That’s enough about that though, today is a momentous day. Meeting the soon to be ex-husband this evening, which hopefully won’t be too tumultuous. I think it matters that he like me, or at least thinks I’m okay, since with any luck we’ll be tangentially involved for many years to come. Assuming all parties stay healthy and there are no major falling outs in the coming months or years. I just want everyone to get along, in true Rodney King fashion. Am I hurt that my information is available if you ask the right person? Yes, yes I am, but what can I do? Other than sue and ruin a life and maybe drive a wedge between this family that is already more than a little bit fractured. I don’t want to do that, don’t want to make waves any more than I already am.

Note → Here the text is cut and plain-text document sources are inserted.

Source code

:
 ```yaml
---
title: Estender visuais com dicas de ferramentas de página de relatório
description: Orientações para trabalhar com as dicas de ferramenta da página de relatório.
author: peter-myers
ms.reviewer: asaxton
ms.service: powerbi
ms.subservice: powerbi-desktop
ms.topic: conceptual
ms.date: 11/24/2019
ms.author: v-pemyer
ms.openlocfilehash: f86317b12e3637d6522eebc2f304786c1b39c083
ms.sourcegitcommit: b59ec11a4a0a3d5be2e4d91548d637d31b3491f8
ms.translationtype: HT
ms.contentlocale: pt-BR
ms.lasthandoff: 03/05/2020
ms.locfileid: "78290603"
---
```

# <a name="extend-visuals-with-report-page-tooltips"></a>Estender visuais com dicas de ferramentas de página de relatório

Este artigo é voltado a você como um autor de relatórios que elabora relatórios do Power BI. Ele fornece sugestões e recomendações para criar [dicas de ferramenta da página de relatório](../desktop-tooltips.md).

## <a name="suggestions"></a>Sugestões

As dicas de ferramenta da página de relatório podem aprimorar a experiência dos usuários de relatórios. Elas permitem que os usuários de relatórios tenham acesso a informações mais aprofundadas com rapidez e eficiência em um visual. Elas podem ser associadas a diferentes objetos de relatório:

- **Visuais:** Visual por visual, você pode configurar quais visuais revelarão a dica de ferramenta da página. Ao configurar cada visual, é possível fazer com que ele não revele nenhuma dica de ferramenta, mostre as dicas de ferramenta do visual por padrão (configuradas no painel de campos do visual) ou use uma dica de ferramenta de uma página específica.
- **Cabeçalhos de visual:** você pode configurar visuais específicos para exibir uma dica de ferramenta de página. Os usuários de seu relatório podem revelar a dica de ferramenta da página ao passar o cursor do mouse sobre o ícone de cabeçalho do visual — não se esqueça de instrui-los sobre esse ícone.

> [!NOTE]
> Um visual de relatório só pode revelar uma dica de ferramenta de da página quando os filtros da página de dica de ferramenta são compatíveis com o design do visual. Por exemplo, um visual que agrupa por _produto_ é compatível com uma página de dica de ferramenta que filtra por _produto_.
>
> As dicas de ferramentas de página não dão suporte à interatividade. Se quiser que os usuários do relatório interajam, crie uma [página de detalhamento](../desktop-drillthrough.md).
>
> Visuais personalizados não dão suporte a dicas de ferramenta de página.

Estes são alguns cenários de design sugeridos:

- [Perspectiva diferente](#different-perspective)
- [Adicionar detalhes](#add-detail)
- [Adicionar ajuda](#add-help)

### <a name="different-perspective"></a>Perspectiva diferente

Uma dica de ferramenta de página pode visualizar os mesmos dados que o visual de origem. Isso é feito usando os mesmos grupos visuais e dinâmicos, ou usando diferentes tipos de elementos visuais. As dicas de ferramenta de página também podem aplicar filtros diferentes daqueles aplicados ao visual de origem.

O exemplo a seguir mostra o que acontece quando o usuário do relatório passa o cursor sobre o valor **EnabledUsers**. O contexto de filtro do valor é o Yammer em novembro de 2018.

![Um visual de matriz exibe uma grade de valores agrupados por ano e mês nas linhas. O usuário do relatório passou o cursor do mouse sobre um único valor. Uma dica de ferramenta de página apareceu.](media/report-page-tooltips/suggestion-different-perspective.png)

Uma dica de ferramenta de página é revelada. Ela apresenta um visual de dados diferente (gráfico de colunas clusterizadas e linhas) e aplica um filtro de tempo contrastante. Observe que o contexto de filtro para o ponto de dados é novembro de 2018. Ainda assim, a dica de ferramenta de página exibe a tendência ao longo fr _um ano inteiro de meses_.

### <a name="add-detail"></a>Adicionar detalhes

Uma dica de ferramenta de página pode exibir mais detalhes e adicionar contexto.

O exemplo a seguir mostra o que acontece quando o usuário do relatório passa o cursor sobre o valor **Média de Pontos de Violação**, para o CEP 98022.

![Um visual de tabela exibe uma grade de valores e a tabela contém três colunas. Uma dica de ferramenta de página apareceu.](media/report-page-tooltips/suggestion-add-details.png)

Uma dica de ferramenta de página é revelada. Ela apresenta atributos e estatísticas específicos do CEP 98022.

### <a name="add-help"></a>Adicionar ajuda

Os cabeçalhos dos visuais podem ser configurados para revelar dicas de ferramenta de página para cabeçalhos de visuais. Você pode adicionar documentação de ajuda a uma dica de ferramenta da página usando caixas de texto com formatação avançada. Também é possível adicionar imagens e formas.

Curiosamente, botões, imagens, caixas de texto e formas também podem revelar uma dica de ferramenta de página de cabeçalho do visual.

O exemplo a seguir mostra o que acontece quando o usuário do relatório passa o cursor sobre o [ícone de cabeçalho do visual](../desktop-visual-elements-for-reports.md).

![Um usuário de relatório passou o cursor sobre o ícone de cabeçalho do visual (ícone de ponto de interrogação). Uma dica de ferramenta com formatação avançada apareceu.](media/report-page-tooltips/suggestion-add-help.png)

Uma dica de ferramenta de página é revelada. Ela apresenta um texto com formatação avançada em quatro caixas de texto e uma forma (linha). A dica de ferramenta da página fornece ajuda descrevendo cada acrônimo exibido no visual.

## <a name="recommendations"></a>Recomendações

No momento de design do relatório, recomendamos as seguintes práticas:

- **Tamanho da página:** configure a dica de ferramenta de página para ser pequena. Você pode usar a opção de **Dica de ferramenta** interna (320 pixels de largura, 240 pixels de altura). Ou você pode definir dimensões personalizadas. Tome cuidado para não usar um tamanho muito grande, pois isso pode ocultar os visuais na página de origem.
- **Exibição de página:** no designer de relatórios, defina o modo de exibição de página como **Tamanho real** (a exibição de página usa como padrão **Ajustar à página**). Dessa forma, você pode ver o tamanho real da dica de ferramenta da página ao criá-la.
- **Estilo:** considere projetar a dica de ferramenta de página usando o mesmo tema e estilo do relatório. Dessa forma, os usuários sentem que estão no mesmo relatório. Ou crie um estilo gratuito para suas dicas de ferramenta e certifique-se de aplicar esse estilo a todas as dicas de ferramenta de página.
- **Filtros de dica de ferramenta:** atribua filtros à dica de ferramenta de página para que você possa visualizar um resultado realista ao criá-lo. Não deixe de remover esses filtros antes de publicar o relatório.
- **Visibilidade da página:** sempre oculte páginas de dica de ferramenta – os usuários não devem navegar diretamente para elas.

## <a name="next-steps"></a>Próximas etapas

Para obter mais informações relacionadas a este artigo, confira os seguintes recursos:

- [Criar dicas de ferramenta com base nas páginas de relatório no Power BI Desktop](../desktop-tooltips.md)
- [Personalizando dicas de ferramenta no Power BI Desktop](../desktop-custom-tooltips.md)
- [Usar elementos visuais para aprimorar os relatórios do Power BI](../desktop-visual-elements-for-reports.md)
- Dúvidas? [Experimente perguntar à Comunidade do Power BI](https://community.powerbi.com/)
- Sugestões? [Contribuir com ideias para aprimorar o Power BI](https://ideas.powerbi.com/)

You see it is not my place to judge people. Jesus got that right at least, let he without sin cast the first stone. And I no exception to imperfection, just a man with some issues that sometimes rear up and turn ugly. I don’t want to cause ugliness in someone else’s life, as I know how unpleasant it can be to experience first hand. There is so much room for forgiveness in this world, of people who we don’t know or that we do, and I want to be an example of that for the world. For anyone who might ever look up to me. Be that Tara’s daughters, be that any children I might have, be that any adult who thinks of me as someone good enough to imitate. I think that if the world was more forgiving it would be a better place, Jesus got that right too. Turn the other cheek, forgive and forget, etc…that is the world I want to live in, not the one where so called Christians believe in tax cuts for the ultrarich, criminalized abortion, deporting refugees, and in a government that provides no social services. One where childcare should be left to grandparents in every case. How many kids do you know whose grandparents couldn’t? How many kids do you know whose grandparents are dead?
It is a sad state of the world that the people who claim to follow Jesus of Nazareth use him primarily to assume a moral superiority over the rest of us. If you believe that he was Christ and died to redeem us, then you should also recognize that he was basically a socialist. Feed the sick and needy, be your brother’s keeper, forgive even those who crucified him because “they know not what they do…” Does that sound like tough on crime? From one who was put to death as a criminal at the behest of the conservative religious factions at the time? Would the Christian right in America be remembered as Pharisees and Sadducees if Jesus were to come back? I posit that they would, even at the risk of being crucified for saying so. Dogma is no way to live your life, and when your dogma conveniently supports exploiting marginalized peoples I think you should take a serious look at yourself if you call yourself a Christian. Maybe that is going too far, but Jesus was known to cavort with prostitutes, people who would have needed abortions at a higher rate than the average population. Jesus recruited not one but two tax collectors as apostles (if I’m not mistaken), which doesn’t exactly gibe with “no tax on tips”. Maybe I am out of line, but I think the “Christian” majority is way out of line to be espousing the politics they are. What happened to love thy neighbor as thyself?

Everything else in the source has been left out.